EVANSTON, Ill. --- Northwestern University today (Oct. 3) released a detailed new outline of its case for a new biomedical research center on the site of the former Prentice Women’s Hospital in Chicago, with the plan calling for a new facility that “would be literally and figuratively at the center of research and patient care facilities.”
The 24-page document, “Finding Tomorrow’s Cures,” includes new details of Northwestern’s planned new structure and long-range plans for the area, an analysis of the estimated $390 million annual economic impact of the new facility, a discussion of the importance of the former Prentice site and a list of supporters that includes key Chicago-area groups such as the Chicagoland Chamber of Commerce, Greater North Michigan Avenue Association and numerous labor unions, architects, business leaders and patient advocacy groups.
The plan also makes clear that, despite arguments to the contrary, the new biomedical research facility cannot be built on the vacant site of the former VA Lakeside Medical Center.

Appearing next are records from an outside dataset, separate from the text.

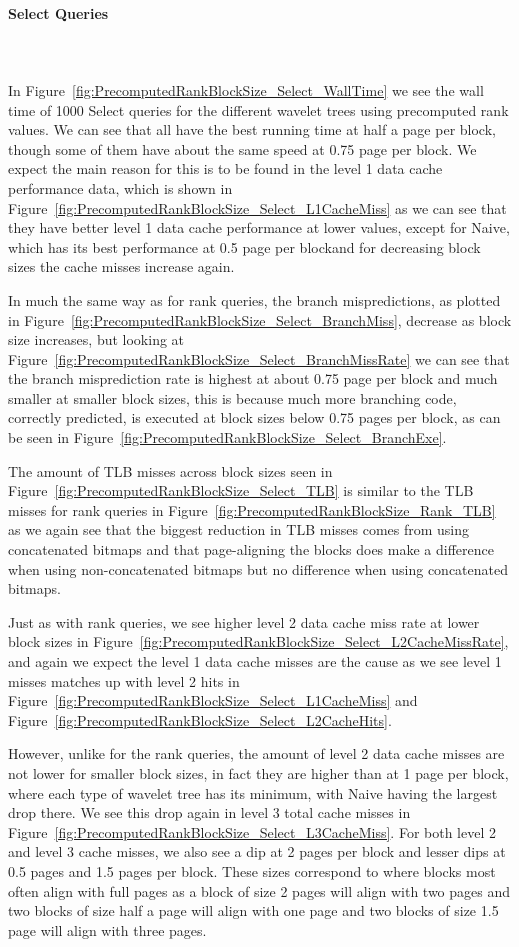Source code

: \paragraph{Select Queries}~\\\\
In Figure~\ref{fig:PrecomputedRankBlockSize_Select_WallTime} we see the wall time of 1000 Select queries for the different wavelet trees using precomputed rank values.
We can see that all have the best running time at half a page per block, though some of them have about the same speed at 0.75 page per block.
We expect the main reason for this is to be found in the level 1 data cache performance data, which is shown in Figure~\ref{fig:PrecomputedRankBlockSize_Select_L1CacheMiss} as we can see that they have better level 1 data cache performance at lower values, except for Naive, which has its best performance at 0.5 page per blockand for decreasing block sizes the cache misses increase again.

In much the same way as for rank queries, the branch mispredictions, as plotted in Figure~\ref{fig:PrecomputedRankBlockSize_Select_BranchMiss}, decrease as block size increases, but looking at Figure~\ref{fig:PrecomputedRankBlockSize_Select_BranchMissRate} we can see that the branch misprediction rate is highest at about 0.75 page per block and much smaller at smaller block sizes, this is because much more branching code, correctly predicted, is executed at block sizes below 0.75 pages per block, as can be seen in Figure~\ref{fig:PrecomputedRankBlockSize_Select_BranchExe}.

The amount of TLB misses across block sizes seen in Figure~\ref{fig:PrecomputedRankBlockSize_Select_TLB} is similar to the TLB misses for rank queries in Figure~\ref{fig:PrecomputedRankBlockSize_Rank_TLB} as we again see that the biggest reduction in TLB misses comes from using concatenated bitmaps and that page-aligning the blocks does make a difference when using non-concatenated bitmaps but no difference when using concatenated bitmaps.

Just as with rank queries, we see higher level 2 data cache miss rate at lower block sizes in Figure~\ref{fig:PrecomputedRankBlockSize_Select_L2CacheMissRate}, and again we expect the level 1 data cache misses are the cause as we see level 1 misses matches up with level 2 hits in Figure~\ref{fig:PrecomputedRankBlockSize_Select_L1CacheMiss} and Figure~\ref{fig:PrecomputedRankBlockSize_Select_L2CacheHits}.

However, unlike for the rank queries, the amount of level 2 data cache misses are not lower for smaller block sizes, in fact they are higher than at 1 page per block, where each type of wavelet tree has its minimum, with Naive having the largest drop there.
We see this drop again in level 3 total cache misses in Figure~\ref{fig:PrecomputedRankBlockSize_Select_L3CacheMiss}.
For both level 2 and level 3 cache misses, we also see a dip at 2 pages per block and lesser dips at 0.5 pages and 1.5 pages per block. 
These sizes correspond to where blocks most often align with full pages as a block of size 2 pages will align with two pages and two blocks of size half a page will align with one page and two blocks of size 1.5 page will align with three pages.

Northwestern Memorial HealthCare (NMHC) owns that land and has publicly stated its plan to expand clinical care facilities on that site.
“This document lays out clearly both the University’s plans and the growing support for them,” said Eugene S. Sunshine, senior vice president for business and finance. “Our goals are to conduct lifesaving research in a state-of-the-art new facility and, in doing so, create jobs, fuel the Chicago economy and ensure the health of Chicago-area residents.”
Northwestern’s plans call for construction of 300,000 to 500,000 square feet of research space starting in 2015 with eventual build-out of approximately 1.2 million square feet. A group of preservationists has objected to the University’s plans, calling for the former hospital to be landmarked. However, the site of the now-vacant former Prentice Women's Hospital is at the heart of the University’s plans, Northwestern officials said.
“The first phase of the project will be attached directly to the existing Robert H. Lurie Medical Research Center and be connected on all floors to allow for the collaboration required in a state-of-the-art biomedical research facility. This can be accomplished only on the former Prentice site,” Sunshine said.
The new facility is expected to create more than 2,500 construction jobs and more than 2,000 full-time jobs when completed. The new center will enable Northwestern to recruit top scientists and thereby attract $150 million annually in new biomedical research funding. The total expected economic impact would be approximately $390 million annually, University officials said.
In a letter sent to preservationists last month, Dean M. Harrison, president and CEO of Northwestern Memorial HealthCare, expressed strong support for the University's plans to build a new research facility on the original Prentice site while stating NMHC's plans to expand clinical care on the VA site in the near future. The letter notes that no parcel of land is better suited than the VA site for the expansion of patient care due to its proximity to existing inpatient and ambulatory pavilions as well as to campus partners.
“Building new clinical facilities on the former VA site will enable NMHC to leverage infrastructure and equipment and to gain operational efficiencies, and not duplicate functions. NMHC plans to utilize the entire site for patient care,” stated Harrison in the letter.
“We appreciate the thoughtful consideration and discussion of the issues that we have had with Mayor Emanuel and other officials from the city of Chicago, and we look forward to working with the city on the other areas in which we can continue to contribute to the Streeterville neighborhood and the city,” Sunshine said.